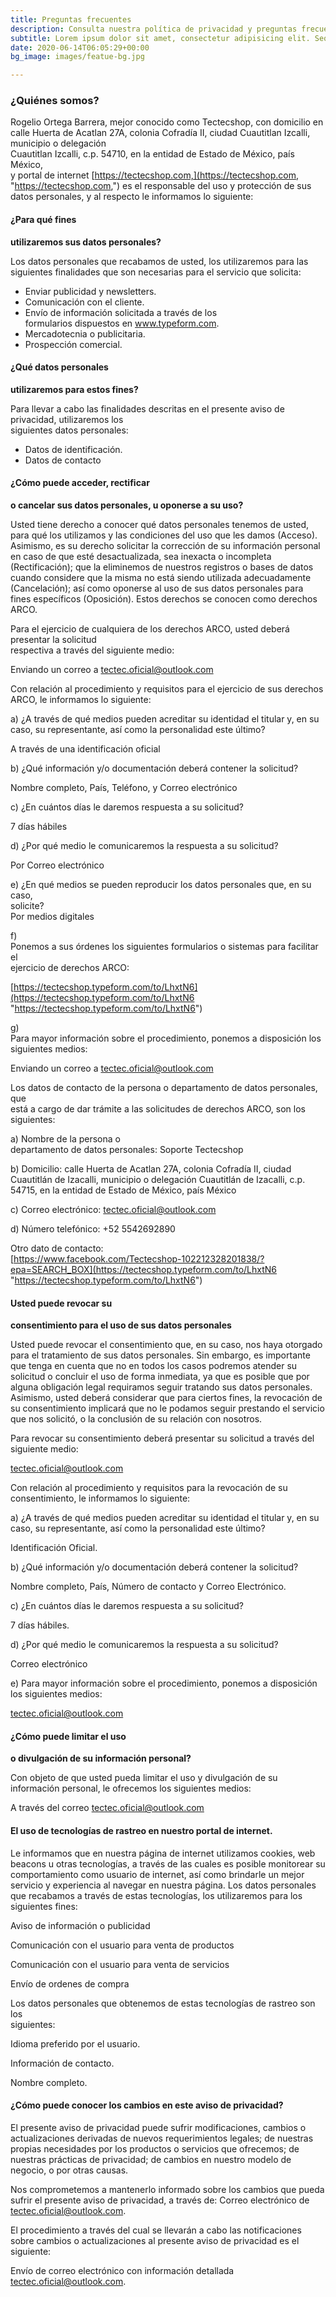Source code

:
 ```yaml
---
title: Preguntas frecuentes
description: Consulta nuestra política de privacidad y preguntas frecuentes
subtitle: Lorem ipsum dolor sit amet, consectetur adipisicing elit. Sequi, repudiandae.
date: 2020-06-14T06:05:29+00:00
bg_image: images/featue-bg.jpg

---
```

### **¿Quiénes somos?**

Rogelio Ortega Barrera, mejor conocido como Tectecshop, con domicilio en calle Huerta de Acatlan 27A, colonia Cofradía II, ciudad Cuautitlan Izcalli, municipio o delegación  
Cuautitlan Izcalli, c.p. 54710, en la entidad de Estado de México, país México,  
y portal de internet [https://tectecshop.com,](https://tectecshop.com, "https://tectecshop.com,") es el responsable del uso y protección de sus datos personales, y al respecto le informamos lo siguiente:

#### **¿Para qué fines**  
**utilizaremos sus datos personales?**

Los datos personales que recabamos de usted, los utilizaremos para las siguientes finalidades que son necesarias para el servicio que solicita:

* Enviar publicidad y newsletters.
* Comunicación con el cliente.
* Envío de información solicitada a través de los  
  formularios dispuestos en www.typeform.com.
* Mercadotecnia o publicitaria.
* Prospección comercial.

#### **¿Qué datos personales**  
**utilizaremos para estos fines?**

Para llevar a cabo las finalidades descritas en el presente aviso de privacidad, utilizaremos los  
siguientes datos personales:

* Datos de identificación.
* Datos de contacto

#### **¿Cómo puede acceder, rectificar**  
**o cancelar sus datos personales, u oponerse a su uso?**

Usted tiene derecho a conocer qué datos personales tenemos de usted, para qué los utilizamos y las condiciones del uso que les damos (Acceso). Asimismo, es su derecho solicitar la corrección de su información personal en caso de que esté desactualizada, sea inexacta o incompleta (Rectificación); que la eliminemos de nuestros registros o bases de datos cuando considere que la misma no está siendo utilizada adecuadamente (Cancelación); así como oponerse al uso de sus datos personales para fines específicos (Oposición). Estos derechos se conocen como derechos ARCO.  
  
Para el ejercicio de cualquiera de los derechos ARCO, usted deberá presentar la solicitud  
respectiva a través del siguiente medio:  
  
Enviando un correo a tectec.oficial@outlook.com  
  
Con relación al procedimiento y requisitos para el ejercicio de sus derechos ARCO, le informamos lo siguiente:  
  
a) ¿A través de qué medios pueden acreditar su identidad el titular y, en su caso, su representante, así como la personalidad este último?  
  
A través de una identificación oficial

b) ¿Qué información y/o documentación deberá contener la solicitud?  
  
Nombre completo, País, Teléfono, y Correo electrónico  
   
c) ¿En cuántos días le daremos respuesta a su solicitud?  
  
7 días hábiles  
  
d) ¿Por qué medio le comunicaremos la respuesta a su solicitud?  
  
Por Correo electrónico  
  
e) ¿En qué medios se pueden reproducir los datos personales que, en su caso,  
solicite?  
Por medios digitales  
  
f)  
Ponemos a sus órdenes los siguientes formularios o sistemas para facilitar el  
ejercicio de derechos ARCO:  
  
[https://tectecshop.typeform.com/to/LhxtN6](https://tectecshop.typeform.com/to/LhxtN6 "https://tectecshop.typeform.com/to/LhxtN6")  
   
g)  
Para mayor información sobre el procedimiento, ponemos a disposición los  
siguientes medios:  
  
Enviando un correo a tectec.oficial@outlook.com

Los datos de contacto de la persona o departamento de datos personales, que  
está a cargo de dar trámite a las solicitudes de derechos ARCO, son los  
siguientes:

a) Nombre de la persona o  
departamento de datos personales: Soporte Tectecshop  
  
b) Domicilio: calle Huerta de Acatlan 27A, colonia Cofradía II, ciudad  
Cuautitlán de Izacalli, municipio o delegación Cuautitlán de Izacalli, c.p.  
54715, en la entidad de Estado de México, país México  
  
c) Correo electrónico: tectec.oficial@outlook.com  
  
d) Número telefónico: +52 5542692890  
  
Otro dato de contacto:  
[https://www.facebook.com/Tectecshop-102212328201838/?epa=SEARCH_BOX](https://tectecshop.typeform.com/to/LhxtN6 "https://tectecshop.typeform.com/to/LhxtN6")

#### **Usted puede revocar su**  
**consentimiento para el uso de sus datos personales**

Usted puede revocar el consentimiento que, en su caso, nos haya otorgado para el tratamiento de sus datos personales. Sin embargo, es importante que tenga en cuenta que no en todos los casos podremos atender su solicitud o concluir el uso de forma inmediata, ya que es posible que por alguna obligación legal requiramos seguir tratando sus datos personales. Asimismo, usted deberá considerar que para ciertos fines, la revocación de su consentimiento implicará que no le podamos seguir prestando el servicio que nos solicitó, o la conclusión de su relación con nosotros.

Para revocar su consentimiento deberá presentar su solicitud a través del siguiente medio:  
  
tectec.oficial@outlook.com

Con relación al procedimiento y requisitos para la revocación de su consentimiento, le informamos lo siguiente:  
  
a) ¿A través de qué medios pueden acreditar su identidad el titular y, en su caso, su representante, así como la personalidad este último?  
  
Identificación Oficial.  
  
b) ¿Qué información y/o documentación deberá contener la solicitud?  
  
Nombre completo, País, Número de contacto y Correo Electrónico.  
  
c) ¿En cuántos días le daremos respuesta a su solicitud?  
  
7 días hábiles.  
  
d) ¿Por qué medio le comunicaremos la respuesta a su solicitud?  
  
Correo electrónico  
  
e) Para mayor información sobre el procedimiento, ponemos a disposición los siguientes medios:  
  
tectec.oficial@outlook.com

#### **¿Cómo puede limitar el uso**  
**o divulgación de su información personal?**

Con objeto de que usted pueda limitar el uso y divulgación de su información personal, le ofrecemos los siguientes medios:  
  
A través del correo tectec.oficial@outlook.com

#### **El uso de tecnologías de rastreo en nuestro portal de internet.**

Le informamos que en nuestra página de internet utilizamos cookies, web beacons u otras tecnologías, a través de las cuales es posible monitorear su comportamiento como usuario de internet, así como brindarle un mejor servicio y experiencia al navegar en nuestra página. Los datos personales que recabamos a través de estas tecnologías, los utilizaremos para los siguientes fines:  
  
Aviso de información o publicidad  
  
Comunicación con el usuario para venta de productos  
  
Comunicación con el usuario para venta de servicios  
  
Envío de ordenes de compra  
  
Los datos personales que obtenemos de estas tecnologías de rastreo son los  
siguientes:  
  
Idioma preferido por el usuario.  
  
Información de contacto.  
  
Nombre completo.

#### **¿Cómo puede conocer los cambios en este aviso de privacidad?**

El presente aviso de privacidad puede sufrir modificaciones, cambios o actualizaciones derivadas de nuevos requerimientos legales; de nuestras propias necesidades por los productos o servicios que ofrecemos; de nuestras prácticas de privacidad; de cambios en nuestro modelo de negocio, o por otras causas.  
  
Nos comprometemos a mantenerlo informado sobre los cambios que pueda sufrir el presente aviso de privacidad, a través de: Correo electrónico de tectec.oficial@outlook.com.  
  
El procedimiento a través del cual se llevarán a cabo las notificaciones sobre cambios o actualizaciones al presente aviso de privacidad es el siguiente:  
  
Envío de correo electrónico con información detallada tectec.oficial@outlook.com.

▶ [Activity] Nothing but the lines from the first line of the data through the line with "Rogelio Ortega Barrera, mejor" belongs in the answer, copied exactly and without pictures.

▶ [Result for this exercise]
Source code

:
 ```yaml
---
title: Preguntas frecuentes
description: Consulta nuestra política de privacidad y preguntas frecuentes
subtitle: Lorem ipsum dolor sit amet, consectetur adipisicing elit. Sequi, repudiandae.
date: 2020-06-14T06:05:29+00:00
bg_image: images/featue-bg.jpg

---
```

### **¿Quiénes somos?**

Rogelio Ortega Barrera, mejor conocido como Tectecshop, con domicilio en calle Huerta de Acatlan 27A, colonia Cofradía II, ciudad Cuautitlan Izcalli, municipio o delegación  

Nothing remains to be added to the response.